Ils soutiennent également que les conditions qui ont causé cet accident se sont empirées.

L’un des intervenants était Ami Ayalon, un ancien politicien qui dirigeait le Shin Bet et ancien commandant de la flotte militaire israélienne.
« Je présente des excuses, au nom de mon pays, dont les soldats ont tué des citoyens innocents. La marque de Caïn ne sera effacée que lorsque que chacun d’entre nous transmettra cette histoire à ses enfants », a déclaré Ayalon, qui occupe désormais le poste de chef du programme de la sécurité nationale à l’Institut Démocratique d’Israël, à l’origine de cette rencontre.
Le rabbin Michael Melchior, un ancien ministre et grand rabbin de Norvège, a déclaré qu’Ayalon avait déjà dit tout ce qu’il comptait dire, et a donc déposé ses notes, et a prononcé un discours « du fond du cœur ».
Melchior s’est adressé à l’assemblée comme d’un pupitre dans une synagogue (il dirige effectivement une communauté à Jérusalem, citant les textes saints, rapportant les paroles des rabbins, et notamment celles du visionnaire sioniste religieux, le rabbin Abraham Isaac Kook.
Il a déclaré que l’horreur de ce massacre n’a été surpassée que par le fait que ceux qui l’ont perpétré ont été rapidement relâchés de prison, et certains d’entre eux ont même eu de l’avancement. »

« Cela a suscité beaucoup de questions sur l’essence de l’existence [d’Israël]. J’ai été élevé dans une école juive. J’y ai appris pourquoi nous sommes juifs et pourquoi nous existons. En tant que juifs, nous sommes supposés construire une société modèle. Reconnaître ce massacre est essentiel pour notre existence ici, afin de construire cette société modèle. »
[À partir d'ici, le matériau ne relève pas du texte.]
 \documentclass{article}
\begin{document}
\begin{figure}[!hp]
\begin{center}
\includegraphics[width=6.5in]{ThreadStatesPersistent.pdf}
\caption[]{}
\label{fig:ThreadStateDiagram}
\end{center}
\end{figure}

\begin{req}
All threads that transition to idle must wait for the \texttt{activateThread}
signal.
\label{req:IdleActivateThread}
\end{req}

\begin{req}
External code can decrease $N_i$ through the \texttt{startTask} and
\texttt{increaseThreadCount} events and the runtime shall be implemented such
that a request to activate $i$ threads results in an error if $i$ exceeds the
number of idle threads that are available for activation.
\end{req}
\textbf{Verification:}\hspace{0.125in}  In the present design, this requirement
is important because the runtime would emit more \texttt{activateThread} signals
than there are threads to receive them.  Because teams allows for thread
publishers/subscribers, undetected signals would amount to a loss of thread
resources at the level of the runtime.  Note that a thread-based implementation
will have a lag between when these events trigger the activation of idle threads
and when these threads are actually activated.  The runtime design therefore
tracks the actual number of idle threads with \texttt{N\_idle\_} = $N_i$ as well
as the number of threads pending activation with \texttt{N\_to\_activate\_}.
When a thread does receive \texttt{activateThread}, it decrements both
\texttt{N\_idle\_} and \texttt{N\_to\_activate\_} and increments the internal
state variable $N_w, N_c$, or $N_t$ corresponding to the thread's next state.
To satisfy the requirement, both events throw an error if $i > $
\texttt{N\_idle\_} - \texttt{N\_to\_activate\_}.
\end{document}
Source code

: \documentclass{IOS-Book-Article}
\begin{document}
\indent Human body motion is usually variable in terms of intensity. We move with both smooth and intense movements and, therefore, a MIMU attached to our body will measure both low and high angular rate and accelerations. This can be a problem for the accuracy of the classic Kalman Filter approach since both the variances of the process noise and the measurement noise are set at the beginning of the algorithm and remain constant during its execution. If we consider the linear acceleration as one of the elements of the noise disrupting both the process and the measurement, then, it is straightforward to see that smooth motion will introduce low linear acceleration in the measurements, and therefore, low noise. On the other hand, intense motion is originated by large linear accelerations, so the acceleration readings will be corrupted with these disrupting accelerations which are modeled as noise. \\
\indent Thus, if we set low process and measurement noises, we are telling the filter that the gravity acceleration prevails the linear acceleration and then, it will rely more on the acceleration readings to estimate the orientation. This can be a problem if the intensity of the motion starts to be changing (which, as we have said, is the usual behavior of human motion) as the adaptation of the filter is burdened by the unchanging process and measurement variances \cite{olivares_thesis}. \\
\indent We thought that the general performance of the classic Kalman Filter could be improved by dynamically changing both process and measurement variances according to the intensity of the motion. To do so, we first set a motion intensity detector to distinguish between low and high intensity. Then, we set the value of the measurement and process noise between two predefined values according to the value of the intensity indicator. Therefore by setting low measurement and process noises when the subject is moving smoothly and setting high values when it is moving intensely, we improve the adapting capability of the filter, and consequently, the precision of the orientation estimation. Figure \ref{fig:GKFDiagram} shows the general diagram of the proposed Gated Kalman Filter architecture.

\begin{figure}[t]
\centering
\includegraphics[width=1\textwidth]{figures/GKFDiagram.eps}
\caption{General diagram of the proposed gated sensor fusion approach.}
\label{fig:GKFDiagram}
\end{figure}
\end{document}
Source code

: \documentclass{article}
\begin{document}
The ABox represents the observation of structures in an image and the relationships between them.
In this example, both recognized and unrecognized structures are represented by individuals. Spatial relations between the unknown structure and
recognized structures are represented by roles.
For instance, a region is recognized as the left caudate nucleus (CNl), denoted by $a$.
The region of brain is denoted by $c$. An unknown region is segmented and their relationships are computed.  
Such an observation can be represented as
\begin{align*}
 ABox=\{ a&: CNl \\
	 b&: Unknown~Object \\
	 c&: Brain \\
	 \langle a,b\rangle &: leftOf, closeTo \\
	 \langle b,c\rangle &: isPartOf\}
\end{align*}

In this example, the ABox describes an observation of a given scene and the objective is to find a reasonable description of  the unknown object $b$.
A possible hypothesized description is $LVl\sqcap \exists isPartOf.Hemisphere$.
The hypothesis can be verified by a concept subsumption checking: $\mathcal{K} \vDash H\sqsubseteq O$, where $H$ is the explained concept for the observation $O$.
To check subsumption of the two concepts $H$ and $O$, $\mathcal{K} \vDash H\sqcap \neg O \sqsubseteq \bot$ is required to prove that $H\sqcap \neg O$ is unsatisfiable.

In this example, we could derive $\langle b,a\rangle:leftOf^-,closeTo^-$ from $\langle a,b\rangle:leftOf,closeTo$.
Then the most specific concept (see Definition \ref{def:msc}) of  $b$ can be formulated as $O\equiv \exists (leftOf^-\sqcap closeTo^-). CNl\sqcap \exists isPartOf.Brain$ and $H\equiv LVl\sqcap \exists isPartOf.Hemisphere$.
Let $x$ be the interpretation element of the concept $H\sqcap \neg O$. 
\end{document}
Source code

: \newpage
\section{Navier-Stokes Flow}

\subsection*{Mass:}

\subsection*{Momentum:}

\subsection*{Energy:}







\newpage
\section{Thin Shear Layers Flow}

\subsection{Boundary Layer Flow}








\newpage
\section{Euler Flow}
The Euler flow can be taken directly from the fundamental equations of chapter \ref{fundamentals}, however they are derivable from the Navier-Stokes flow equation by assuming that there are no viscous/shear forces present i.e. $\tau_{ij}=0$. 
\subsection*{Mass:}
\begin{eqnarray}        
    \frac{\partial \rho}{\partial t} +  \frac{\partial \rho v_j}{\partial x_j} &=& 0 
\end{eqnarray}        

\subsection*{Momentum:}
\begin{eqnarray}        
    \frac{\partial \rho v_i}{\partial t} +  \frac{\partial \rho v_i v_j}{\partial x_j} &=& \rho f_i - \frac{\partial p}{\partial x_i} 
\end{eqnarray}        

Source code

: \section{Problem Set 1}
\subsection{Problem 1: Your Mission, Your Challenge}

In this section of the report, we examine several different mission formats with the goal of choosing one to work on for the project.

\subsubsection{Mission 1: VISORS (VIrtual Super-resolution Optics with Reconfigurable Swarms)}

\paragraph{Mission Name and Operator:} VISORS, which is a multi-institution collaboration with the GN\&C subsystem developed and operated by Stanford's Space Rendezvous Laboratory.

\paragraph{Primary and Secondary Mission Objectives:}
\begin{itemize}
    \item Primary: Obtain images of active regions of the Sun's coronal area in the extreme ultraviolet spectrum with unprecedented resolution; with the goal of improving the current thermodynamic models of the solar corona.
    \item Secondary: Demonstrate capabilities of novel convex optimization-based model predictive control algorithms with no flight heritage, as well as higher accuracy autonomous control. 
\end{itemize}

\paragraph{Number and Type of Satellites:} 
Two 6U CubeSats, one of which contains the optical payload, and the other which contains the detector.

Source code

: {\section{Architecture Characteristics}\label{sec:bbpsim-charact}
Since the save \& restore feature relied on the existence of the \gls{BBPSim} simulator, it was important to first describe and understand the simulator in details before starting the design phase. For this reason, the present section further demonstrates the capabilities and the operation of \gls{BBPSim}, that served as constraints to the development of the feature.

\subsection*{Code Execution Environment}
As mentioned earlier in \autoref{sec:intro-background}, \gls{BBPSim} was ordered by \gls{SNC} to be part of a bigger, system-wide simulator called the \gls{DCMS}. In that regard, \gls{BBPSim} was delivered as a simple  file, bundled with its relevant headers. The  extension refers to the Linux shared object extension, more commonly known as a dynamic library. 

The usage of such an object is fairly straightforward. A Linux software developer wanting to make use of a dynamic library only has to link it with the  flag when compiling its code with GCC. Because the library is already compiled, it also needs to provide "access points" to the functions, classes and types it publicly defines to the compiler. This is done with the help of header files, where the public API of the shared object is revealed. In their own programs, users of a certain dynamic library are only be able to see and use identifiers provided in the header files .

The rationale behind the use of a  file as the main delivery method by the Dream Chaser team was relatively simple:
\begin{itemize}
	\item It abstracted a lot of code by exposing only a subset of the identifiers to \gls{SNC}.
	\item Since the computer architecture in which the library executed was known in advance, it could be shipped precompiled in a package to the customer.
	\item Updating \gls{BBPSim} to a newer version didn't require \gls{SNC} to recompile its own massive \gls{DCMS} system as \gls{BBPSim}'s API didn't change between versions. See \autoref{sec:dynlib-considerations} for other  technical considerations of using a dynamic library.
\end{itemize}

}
Le regretté président israélien Shimon Peres avait présenté des excuses pour ce massacre, en 2007, lors d’une visite au village pour la fête musulmane d’Aïd al-Adha. En 2014. Reuven Rivlin est devenu le premier président en exercice à participer à la cérémonie annuelle.
Le maire de Kafr Kassem, Adel Badir, a décrit la tragédie comme « une blessure qui saigne encore », et soutient que cet acte était délibéré, et qu’il émergeait de préjugés et normes qui sont encore d’actualité.
Le député Issawi Frej (Meretz), résident de Kafr Kassem, a déclaré que l’atmosphère anti-arabe qui régnait en 1956 est « encore plus forte » aujourd’hui.
Il a avancé que la notion d’Élection du peuple juif nourrit un sentiment de supériorité, et contribue à la diabolisation de l’autre.
Frej a également souligné que plus de 4 000 personnes se sont rassemblées dans le village samedi, pour commémorer le soixantième anniversaire du massacre. Pour lui, ce massacre ne tombait pas dans l’oubli, bien au contraire. Il laisse une marque grandissante sur les résidents.
« Il est du devoir de l’État de reconnaître et d’assumer ce massacre et tout ce qu’il implique, et nous lutterons pour. Même si cela doit prendre un siècle », a-t-il déclaré.

Après la rencontre, le Times of Israel a demandé à Frej ce qu’il attendait comme excuses de la part du gouvernement, pour le massacre de 1956.
« Premièrement, il faudrait inclure ce massacre dans les programmes éducatifs juifs et arabes, et les leçons que l’on en a tiré. Deuxièmement, que les jeunesses juives et arabes internalisent le récit de l’autre. Nous ne voulons plus de : ‘je fais partie du peuple Élu, et il est juste invité’, mais plutôt le contraire. »
Du progrès pour Kafr Kassem
Sarsour Mustafa, âgé de 72 ans, dont le grand père est né dans le village, raconte que cette rencontre a « rapproché les deux nations ».
Mustafa évoque le massacre comme un souvenir. Un de ses camarades d’école a été tué.
« C’est un progrès pour Kafr Kassem », dit-il. Il indique que chaque année, davantage de personnes se rendent au village pour commémorer cette tragédie.